Dataset entries
= = = = =

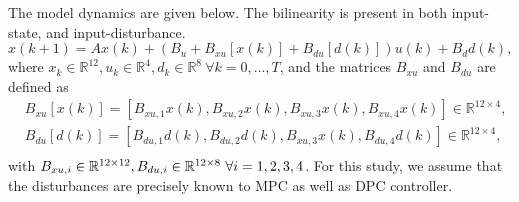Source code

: The model dynamics are given below. The bilinearity is present in both input-state, and input-disturbance.
\begin{equation}\label{E:bilinear1}
x(k+1) = Ax(k)+(B_u +B_{xu}[x(k)] + B_{du}[d(k)]) u(k)+B_d d(k),
\end{equation}
where $x_{k} \in \mathbb{R}^{12}, u_{k} \in \mathbb{R}^{4}, d_{k} \in \mathbb{R}^{8} \ \forall k = 0,\dots,T$, and the matrices $B_{xu}$ and $B_{du}$ are defined as
\begin{equation}
	\begin{aligned}
		&B_{xu}[x(k)] = [ B_{xu,1}x(k),B_{xu,2}x(k), B_{xu,3}x(k), B_{xu,4}x(k) ] \in \mathbb{R}^{12\times4}, \\
		&B_{du}[d(k)] = [ B_{du,1}d(k),B_{du,2}d(k), B_{xu,3}x(k), B_{du,4}d(k) ] \in \mathbb{R}^{12\times4}, \\
	\end{aligned}
\end{equation}
with $B_{xu,i} \in \mathbb{R}^{12\times12}, B_{du,i} \in \mathbb{R}^{12\times8} \ \forall i=1,2,3,4$.
For this study, we assume that the disturbances are precisely known to MPC as well as DPC controller.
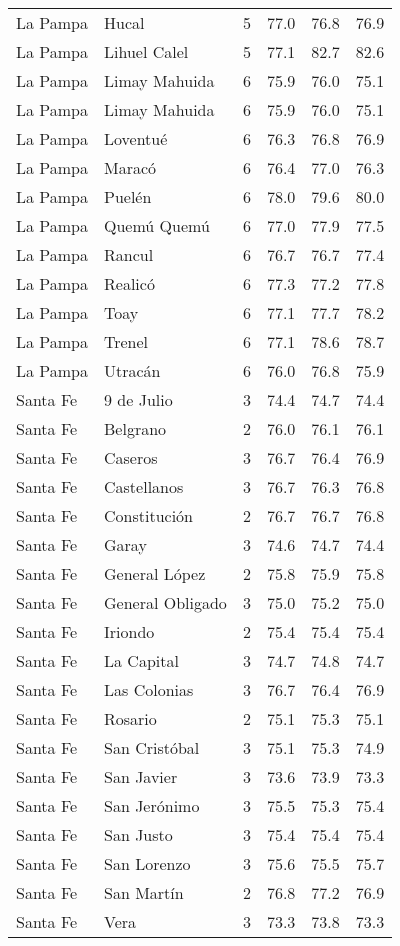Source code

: \documentclass[12pt,spanish,]{article}
\begin{document}
\begin{landscape}
\begin{longtable}[t]{llrrrr}
La Pampa & Hucal & 5 & 77.0 & 76.8 & 76.9\\
La Pampa & Lihuel Calel & 5 & 77.1 & 82.7 & 82.6\\
La Pampa & Limay Mahuida & 6 & 75.9 & 76.0 & 75.1\\
La Pampa & Limay Mahuida & 6 & 75.9 & 76.0 & 75.1\\
\addlinespace
La Pampa & Loventué & 6 & 76.3 & 76.8 & 76.9\\
La Pampa & Maracó & 6 & 76.4 & 77.0 & 76.3\\
La Pampa & Puelén & 6 & 78.0 & 79.6 & 80.0\\
La Pampa & Quemú Quemú & 6 & 77.0 & 77.9 & 77.5\\
La Pampa & Rancul & 6 & 76.7 & 76.7 & 77.4\\
\addlinespace
La Pampa & Realicó & 6 & 77.3 & 77.2 & 77.8\\
La Pampa & Toay & 6 & 77.1 & 77.7 & 78.2\\
La Pampa & Trenel & 6 & 77.1 & 78.6 & 78.7\\
La Pampa & Utracán & 6 & 76.0 & 76.8 & 75.9\\
Santa Fe & 9 de Julio & 3 & 74.4 & 74.7 & 74.4\\
\addlinespace
Santa Fe & Belgrano & 2 & 76.0 & 76.1 & 76.1\\
Santa Fe & Caseros & 3 & 76.7 & 76.4 & 76.9\\
Santa Fe & Castellanos & 3 & 76.7 & 76.3 & 76.8\\
Santa Fe & Constitución & 2 & 76.7 & 76.7 & 76.8\\
Santa Fe & Garay & 3 & 74.6 & 74.7 & 74.4\\
\addlinespace
Santa Fe & General López & 2 & 75.8 & 75.9 & 75.8\\
Santa Fe & General Obligado & 3 & 75.0 & 75.2 & 75.0\\
Santa Fe & Iriondo & 2 & 75.4 & 75.4 & 75.4\\
Santa Fe & La Capital & 3 & 74.7 & 74.8 & 74.7\\
Santa Fe & Las Colonias & 3 & 76.7 & 76.4 & 76.9\\
\addlinespace
Santa Fe & Rosario & 2 & 75.1 & 75.3 & 75.1\\
Santa Fe & San Cristóbal & 3 & 75.1 & 75.3 & 74.9\\
Santa Fe & San Javier & 3 & 73.6 & 73.9 & 73.3\\
Santa Fe & San Jerónimo & 3 & 75.5 & 75.3 & 75.4\\
Santa Fe & San Justo & 3 & 75.4 & 75.4 & 75.4\\
\addlinespace
Santa Fe & San Lorenzo & 3 & 75.6 & 75.5 & 75.7\\
Santa Fe & San Martín & 2 & 76.8 & 77.2 & 76.9\\
Santa Fe & Vera & 3 & 73.3 & 73.8 & 73.3\\*
\end{longtable}
\end{landscape}
\end{document}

= = = = =

#### WORK INSTRUCTIONS
Using the records above, state how many lines contain "begin"; a single number is the whole answer.

#### PROBLEM SOLUTION
6